Francesca miró al revisor, que sacudía la cabeza al comprender que se trataba de una discusión de pareja.

—Tenemos que irnos —dijo, tras echar un vistazo al reloj de bolsillo—. ¿Aún quiere que llame a la policía?

Francesca sacudió la cabeza, y Neal suspiró aliviado.

—Da igual lo que digas, nada hará cambiar mi decisión —dijo ella, mientras luchaba por contener las lágrimas—. Solo conseguirás retrasar lo inevitable.

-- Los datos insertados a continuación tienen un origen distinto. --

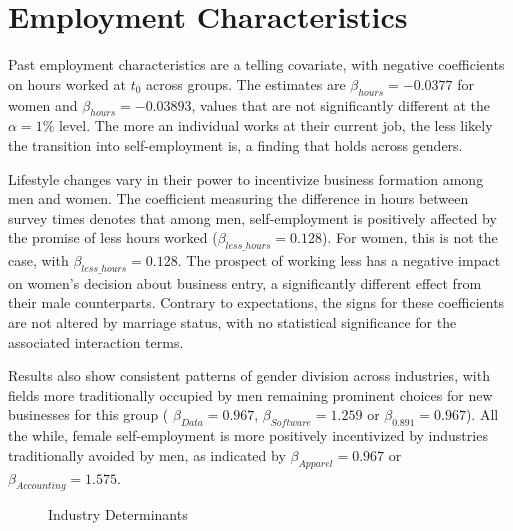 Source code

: \section{Employment Characteristics}

Past employment characteristics are a telling covariate, with negative coefficients on hours worked at $t_0$ across groups. The estimates are $\beta_{hours} = -0.0377$ for women and $\beta_{hours} = -0.03893$, values that are not significantly different at the $\alpha = 1 \%$ level. The more an individual works at their current job, the less likely the transition into self-employment is, a finding that holds across genders.

Lifestyle changes vary in their power to incentivize business formation among men and women. The coefficient measuring the difference in hours between survey times denotes that among men, self-employment is positively affected by the promise of less hours worked ($\beta_{less\_hours} = 0.128$). For women, this is not the case, with $\beta_{less\_hours} = 0.128$. The prospect of working less has a negative impact on women’s decision about business entry, a significantly different effect from their male counterparts. Contrary to expectations, the signs for these coefficients are not altered by marriage status, with no statistical significance for the associated interaction terms. 

Results also show consistent patterns of gender division across industries, with fields more traditionally occupied by men remaining prominent choices for new businesses for this group ( $\beta_{Data} = 0.967$, $\beta_{Software} = 1.259$ or $\beta_{0.891} = 0.967$). All the while, female self-employment is more positively incentivized by industries traditionally avoided by men, as indicated by $\beta_{Apparel} = 0.967$ or $\beta_{Accounting} = 1.575$.

\begin{figure}[hbtp]
        \caption{Industry Determinants}  
\end{figure}

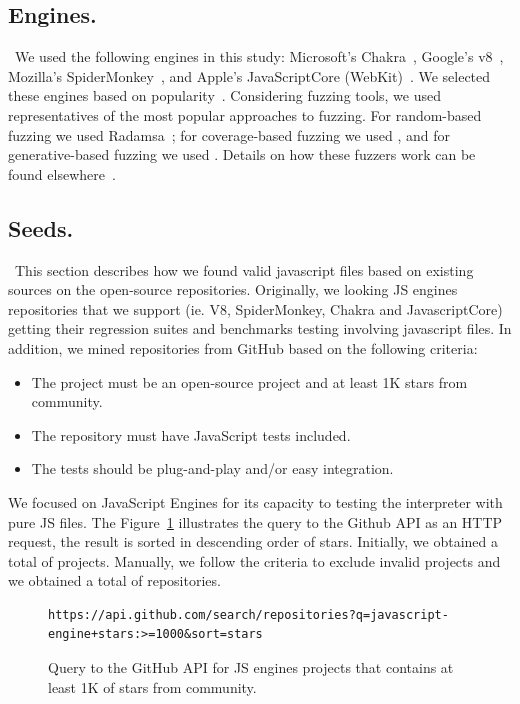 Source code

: \documentclass[10pt,conference,anonymous]{IEEEtran}
\begin{document}
\subsection{Engines.}~We used the following engines in
this study: Microsoft's Chakra~\cite{chakra2018repo}, Google's v8~\cite{v82018repo},
Mozilla's SpiderMonkey~\cite{spidermonkey2018repo}, and Apple's JavaScriptCore
(WebKit)~\cite{jsc2018repo}. We selected these engines based on
popularity~. Considering fuzzing tools, we used
representatives of the most popular approaches to fuzzing. For
random-based fuzzing we used Radamsa~\cite{radamsa}; for
coverage-based fuzzing we used
, and for
generative-based fuzzing we used
. Details on how these fuzzers work can
be found elsewhere~\cite{fuzz-bart}.

\subsection{Seeds.}~This section describes 
how we found valid javascript files based on 
existing sources on the open-source repositories.
Originally, we looking JS engines repositories that we 
support (ie. V8, SpiderMonkey, Chakra and JavascriptCore) getting
their regression suites and benchmarks testing involving javascript files.
In addition, we mined repositories from GitHub based on the following criteria:
\begin{itemize}
  \item The project must be an open-source project and at least 1K stars from community.
  \item The repository must have JavaScript tests included.
  \item The tests should be plug-and-play and/or easy integration.
\end{itemize}

We focused on JavaScript Engines for its capacity to testing the
interpreter with pure JS files. The Figure~\ref{fig:query} 
illustrates the query to the Github API as an HTTP request, the result 
is sorted in descending order of stars. Initially, we obtained
a total of  projects. Manually, we follow the criteria to exclude 
invalid projects and we obtained a total of  repositories.

\begin{figure}
  \centering
  \begin{lstlisting}
https://api.github.com/search/repositories?q=javascript-engine+stars:>=1000&sort=stars
  \end{lstlisting}
  \caption{\label{fig:query}
  Query to the GitHub API for JS engines projects that contains at least 1K of stars from community.
  }
\end{figure}
\end{document}

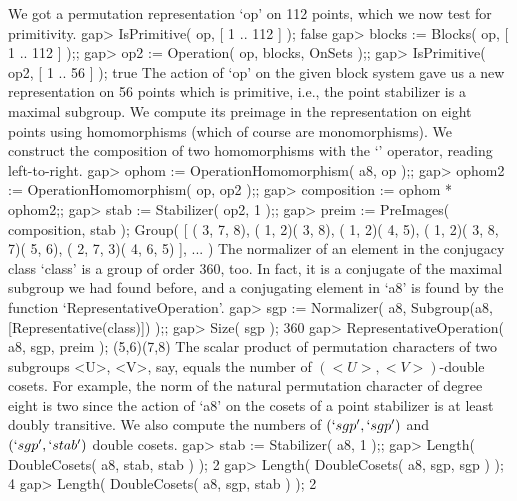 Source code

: We got a permutation representation `op' on 112 points, which we now test
for primitivity.
\beginexample
    gap> IsPrimitive( op, [ 1 .. 112 ] );
    false
    gap> blocks := Blocks( op, [ 1 .. 112 ] );;
    gap> op2 := Operation( op, blocks, OnSets );;
    gap> IsPrimitive( op2, [ 1 .. 56 ] );
    true
\endexample
The action of `op' on the given block system gave us a new representation
on 56 points which is primitive, i.e., the  point stabilizer is a maximal
subgroup.  We compute its preimage in  the representation on eight points
using homomorphisms (which of course are monomorphisms). We construct the
composition of   two  homomorphisms  with  the  `\*'   operator,  reading
left-to-right.
\beginexample
    gap> ophom := OperationHomomorphism( a8, op );;
    gap> ophom2 := OperationHomomorphism( op, op2 );;
    gap> composition := ophom * ophom2;;
    gap> stab := Stabilizer( op2, 1 );;
    gap> preim := PreImages( composition, stab );
    Group( [ ( 3, 7, 8), ( 1, 2)( 3, 8), ( 1, 2)( 4, 5), ( 1, 2)( 3, 8, 7)( 5, 6),
      ( 2, 7, 3)( 4, 6, 5) ], ... )
\endexample
The normalizer of an element in the conjugacy class `class' is a group of
order 360, too. In fact, it is a conjugate of the maximal subgroup we had
found before, and a conjugating element in `a8'  is found by the function
`RepresentativeOperation'.
\beginexample
    gap> sgp := Normalizer( a8, Subgroup(a8,[Representative(class)]) );;
    gap> Size( sgp );
    360
    gap> RepresentativeOperation( a8, sgp, preim );
    (5,6)(7,8)
\endexample
The scalar product  of permutation characters  of two subgroups <U>, <V>,
say, equals  the number  of $(<U>,<V>)$-double  cosets. For example,  the
norm of  the natural permutation character of  degree  eight is two since
the action of `a8' on the cosets of a point stabilizer is at least doubly
transitive. We   also   compute  the   numbers  of    $(`sgp',`sgp')$ and
$(`sgp',`stab')$ double cosets.
\beginexample
    gap> stab := Stabilizer( a8, 1 );;
    gap> Length( DoubleCosets( a8, stab, stab ) );
    2
    gap> Length( DoubleCosets( a8, sgp, sgp ) );
    4
    gap> Length( DoubleCosets( a8, sgp, stab ) );
    2
\endexample

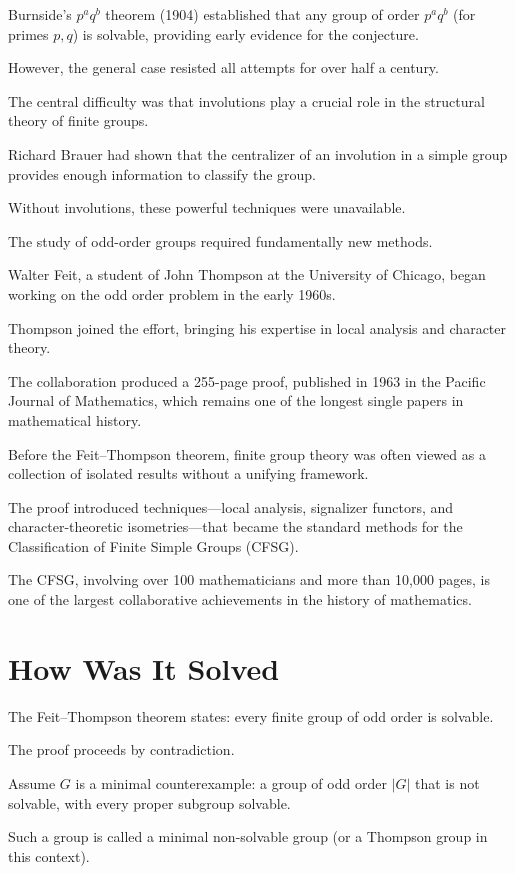 Burnside's $p^a q^b$ theorem (1904) established that any group of order $p^a q^b$ (for primes $p, q$) is solvable, providing early evidence for the conjecture.

However, the general case resisted all attempts for over half a century.

The central difficulty was that involutions play a crucial role in the structural theory of finite groups.

Richard Brauer had shown that the centralizer of an involution in a simple group provides enough information to classify the group.

Without involutions, these powerful techniques were unavailable.

The study of odd-order groups required fundamentally new methods.

Walter Feit, a student of John Thompson at the University of Chicago, began working on the odd order problem in the early 1960s.

Thompson joined the effort, bringing his expertise in local analysis and character theory.

The collaboration produced a 255-page proof, published in 1963 in the Pacific Journal of Mathematics, which remains one of the longest single papers in mathematical history.

Before the Feit--Thompson theorem, finite group theory was often viewed as a collection of isolated results without a unifying framework.

The proof introduced techniques---local analysis, signalizer functors, and character-theoretic isometries---that became the standard methods for the Classification of Finite Simple Groups (CFSG).

The CFSG, involving over 100 mathematicians and more than 10,000 pages, is one of the largest collaborative achievements in the history of mathematics.

\section{How Was It Solved}

The Feit--Thompson theorem states: every finite group of odd order is solvable.

The proof proceeds by contradiction.

Assume $G$ is a minimal counterexample: a group of odd order $|G|$ that is not solvable, with every proper subgroup solvable.

Such a group is called a minimal non-solvable group (or a Thompson group in this context).

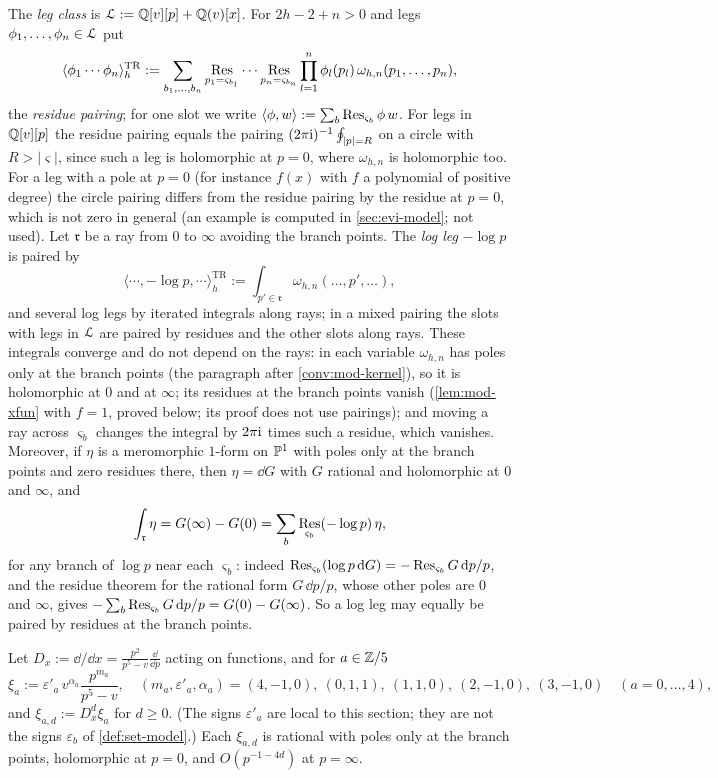 \begin{defn}
\label{def:mod-pair}
The \emph{leg class} is $\mathcal{L}:=\mathbb{Q}[v][p]+\mathbb{Q}(v)[x]$. For $2h-2+n>0$ and legs $\phi_1,\dots,\phi_n\in\mathcal{L}$ put
\[
\langle\phi_1\cdots\phi_n\rangle^{\mathrm{TR}}_h:=\sum_{b_1,\dots,b_n}\operatorname*{Res}_{p_1=\varsigma_{b_1}}\cdots\operatorname*{Res}_{p_n=\varsigma_{b_n}}\prod_{l=1}^n\phi_l(p_l)\,\omega_{h,n}(p_1,\dots,p_n),
\]
the \emph{residue pairing}; for one slot we write $\langle\phi,w\rangle:=\sum_b\operatorname*{Res}_{\varsigma_b}\phi\,w$. For legs in $\mathbb{Q}[v][p]$ the residue pairing equals the pairing $(2\pi\mathrm{i})^{-1}\oint_{|p|=R}$ on a circle with $R>|\varsigma|$, since such a leg is holomorphic at $p=0$, where $\omega_{h,n}$ is holomorphic too. For a leg with a pole at $p=0$ (for instance $f(x)$ with $f$ a polynomial of positive degree) the circle pairing differs from the residue pairing by the residue at $p=0$, which is not zero in general (an example is computed in \cref{sec:evi-model}; not used). Let $\mathfrak r$ be a ray from $0$ to $\infty$ avoiding the branch points. The \emph{log leg} $-\log p$ is paired by
\[
\langle\cdots,-\log p,\cdots\rangle^{\mathrm{TR}}_h:=\int_{p'\in\mathfrak r}\omega_{h,n}(\dots,p',\dots),
\]
and several log legs by iterated integrals along rays; in a mixed pairing the slots with legs in $\mathcal{L}$ are paired by residues and the other slots along rays. These integrals converge and do not depend on the rays: in each variable $\omega_{h,n}$ has poles only at the branch points (the paragraph after \cref{conv:mod-kernel}), so it is holomorphic at $0$ and at $\infty$; its residues at the branch points vanish (\cref{lem:mod-xfun} with $f=1$, proved below; its proof does not use pairings); and moving a ray across $\varsigma_b$ changes the integral by $2\pi\mathrm{i}$ times such a residue, which vanishes. Moreover, if $\eta$ is a meromorphic $1$-form on $\mathbb{P}^1$ with poles only at the branch points and zero residues there, then $\eta=\dd G$ with $G$ rational and holomorphic at $0$ and $\infty$, and
\[
\int_{\mathfrak r}\eta=G(\infty)-G(0)=\sum_b\operatorname*{Res}_{\varsigma_b}(-\log p)\,\eta,
\]
for any branch of $\log p$ near each $\varsigma_b$: indeed $\operatorname*{Res}_{\varsigma_b}(\log p\,\mathrm{d} G)=-\operatorname*{Res}_{\varsigma_b}G\,\mathrm{d} p/p$, and the residue theorem for the rational form $G\,\dd p/p$, whose other poles are $0$ and $\infty$, gives $-\sum_b\operatorname*{Res}_{\varsigma_b}G\,\mathrm{d} p/p=G(0)-G(\infty)$. So a log leg may equally be paired by residues at the branch points.
\end{defn}

\begin{defn}
\label{def:mod-xi}
Let $D_x:=\dd/\dd x=\frac{p^2}{p^5-v}\frac{\dd}{\dd p}$ acting on functions, and for $a\in\mathbb{Z}/5$
\[
\xi_a:=\varepsilon'_a\,v^{\alpha_a}\frac{p^{m_a}}{p^5-v},\quad (m_a,\varepsilon'_a,\alpha_a)=(4,-1,0),\ (0,1,1),\ (1,1,0),\ (2,-1,0),\ (3,-1,0)\quad(a=0,\dots,4),
\]
and $\xi_{a,d}:=D_x^d\xi_a$ for $d\geq 0$. (The signs $\varepsilon'_a$ are local to this section; they are not the signs $\varepsilon_b$ of \cref{def:set-model}.) Each $\xi_{a,d}$ is rational with poles only at the branch points, holomorphic at $p=0$, and $O(p^{-1-4d})$ at $p=\infty$.
\end{defn}

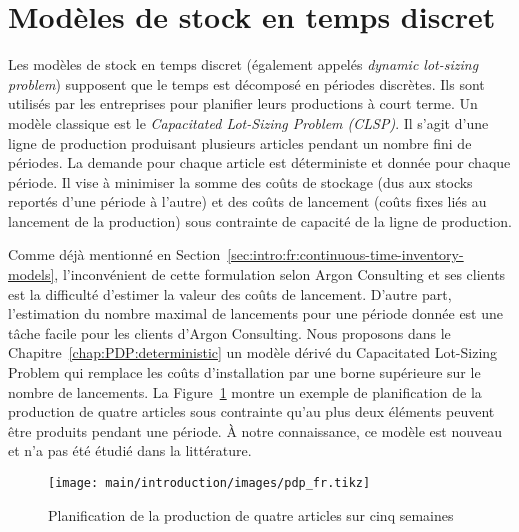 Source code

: \section{Modèles de stock en temps discret}
\label{sec:intro:fr:discrete-time-inventory-models}


Les modèles de stock en temps discret (également appelés \emph{dynamic lot-sizing problem}) supposent que le temps est décomposé en périodes discrètes.
Ils sont utilisés par les entreprises pour planifier leurs productions à court terme.
Un modèle classique est le \emph{Capacitated Lot-Sizing Problem (CLSP)}.
Il s'agit d'une ligne de production produisant plusieurs articles pendant un nombre fini de périodes.
La demande pour chaque article est déterministe et donnée pour chaque période.
Il vise à minimiser la somme des coûts de stockage (dus aux stocks reportés d'une période à l'autre) et des coûts de lancement (coûts fixes liés au lancement de la production) sous contrainte de capacité de la ligne de production.


Comme déjà mentionné en Section~\ref{sec:intro:fr:continuous-time-inventory-models}, l'inconvénient de cette formulation selon Argon Consulting et ses clients est la difficulté d'estimer la valeur des coûts de lancement.
D'autre part, l'estimation du nombre maximal de lancements pour une période donnée est une tâche facile pour les clients d'Argon Consulting.
Nous proposons dans le Chapitre~\ref{chap:PDP:deterministic} un modèle dérivé du Capacitated Lot-Sizing Problem qui remplace les coûts d'installation par une borne supérieure sur le nombre de lancements.
La Figure~\ref{fig:intro:fr:pdp} montre un exemple de planification de la production de quatre articles sous contrainte qu'au plus deux éléments peuvent être produits pendant une période.
\`A notre connaissance, ce modèle est nouveau et n'a pas été étudié dans la littérature.


\begin{figure}[!ht]
  \centering
  \texttt{[image: main/introduction/images/pdp\_fr.tikz]}
  \caption{Planification de la production de quatre articles sur cinq semaines}
  \label{fig:intro:fr:pdp}
\end{figure}


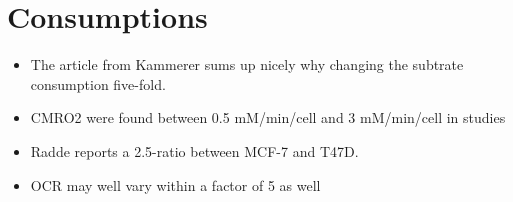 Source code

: \documentclass[11pt,a4paper]{article}
\begin{document}
\section{Consumptions}
\begin{itemize}
\item The article from Kammerer sums up nicely why changing the subtrate consumption five-fold.
\item CMRO2 were found between 0.5 mM/min/cell and 3 mM/min/cell in studies \cite{Rhodes1983}\cite{Shalit1972}\cite{Kirsch1978}
\item Radde reports a 2.5-ratio between MCF-7 and T47D.
\item OCR may well vary within a factor of 5 as well 
\end{itemize}

\newpage


\end{document}
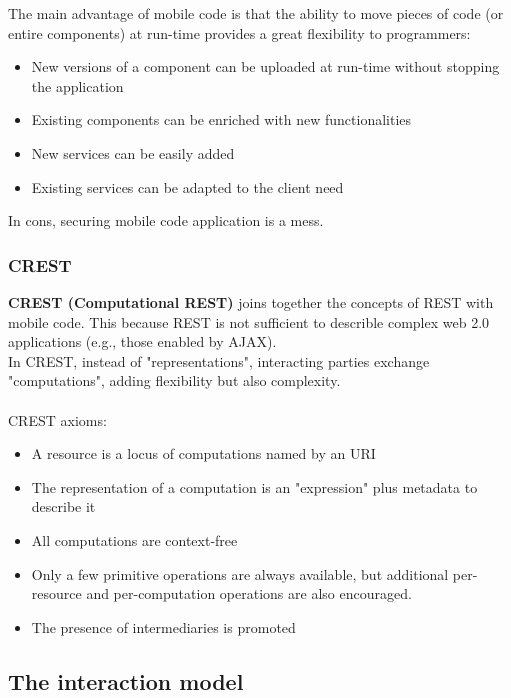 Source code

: \documentclass[10pt,a4paper]{article}
\begin{document}
The main advantage of mobile code is that the ability to move pieces of code (or entire components) at run-time provides a great flexibility to programmers:
\begin{itemize}
	\item New versions of a component can be uploaded at run-time without stopping the application
	\item Existing components can be enriched with new functionalities
	\item New services can be easily added
	\item Existing services can be adapted to the client need
\end{itemize}
In cons, securing mobile code application is a mess.
\subsubsection{CREST}
\textbf{CREST (Computational REST)} joins together the concepts of REST with mobile code. This because REST is not sufficient to describle complex web 2.0 applications (e.g., those enabled by AJAX). \\
In CREST, instead of "representations", interacting parties exchange "computations", adding flexibility but also complexity.\\ \\
CREST axioms:
\begin{itemize}
	\item A resource is a locus of computations named by an URI
	\item The representation of a computation is an "expression" plus metadata to describe it
	\item All computations are context-free
	\item Only a few primitive operations are always available, but additional per-resource and per-computation operations are also encouraged.
	\item The presence of intermediaries is promoted
\end{itemize}
\subsection{The interaction model}
\end{document}
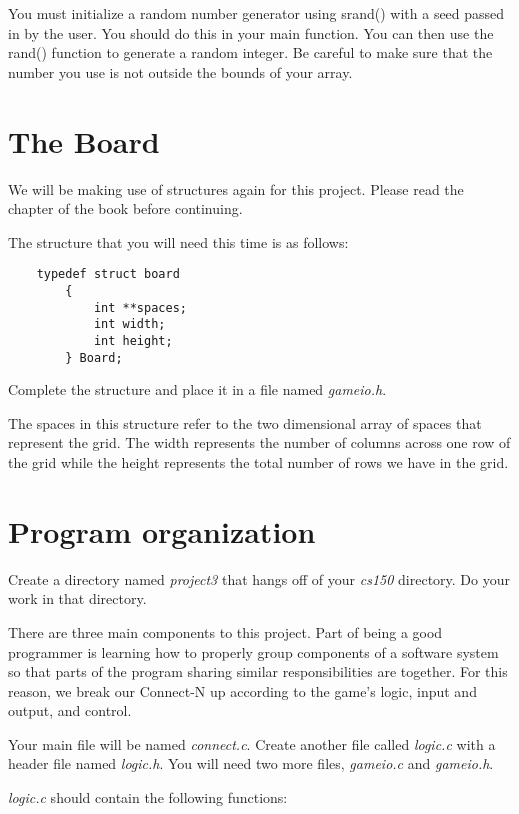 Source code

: \documentclass{article}
\begin{document}
You must initialize a random number generator using srand() with a seed passed in by the user. You should do this in your main function. You can then use the rand() 
function to generate a random integer. Be careful to make sure that the number you use is not outside the bounds of your array. 

\section*{The Board}

We will be making use of structures again for this project. 
Please read the 
chapter of the book before continuing.

The structure that you will need this time is as follows:

\begin{verbatim}
    typedef struct board
        {
        	int **spaces;
        	int width;
        	int height;
        } Board;
\end{verbatim}

Complete the structure and place it in a file named {\it gameio.h}.

The spaces in this structure refer to the two dimensional array of spaces
that represent the grid. The width represents the number of columns across
one row of the grid while the height represents the total number of rows
we have in the grid. 

\section*{Program organization}

Create a directory named {\it project3} that hangs off of your 
{\it cs150} directory. Do your work in that directory.

There are three main components to this project. Part of being a good
programmer is learning how to properly group components of a software
system so that parts of the program sharing similar responsibilities 
are together. For this reason, we break our Connect-N up according
to the game's logic, input and output, and control. 

Your main file will be named {\it connect.c}. Create another file called
{\it logic.c} with a header file named {\it logic.h}. You will need two more
files, {\it gameio.c} and {\it gameio.h}.

{\it logic.c} should contain the following functions:
\end{document}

—Tal vez tengas razón —contestó Neal, que la bajó al suelo mientras el tren partía. En aquel momento les cayó un aguacero encima. Neal se quitó el abrigo de Teddy, se lo puso a Francesca sobre los hombros y la colocó en el andén de enfrente. Cuando él estuvo también acomodado, le agarró la mano, y se fueron corriendo hacia el paseo marítimo. Francesca supuso que Neal quería ponerse a cubierto en algún lugar para hablar, de modo que se quedó completamente atónita cuando se acercaron al burdel y Neal abrió la puerta de entrada.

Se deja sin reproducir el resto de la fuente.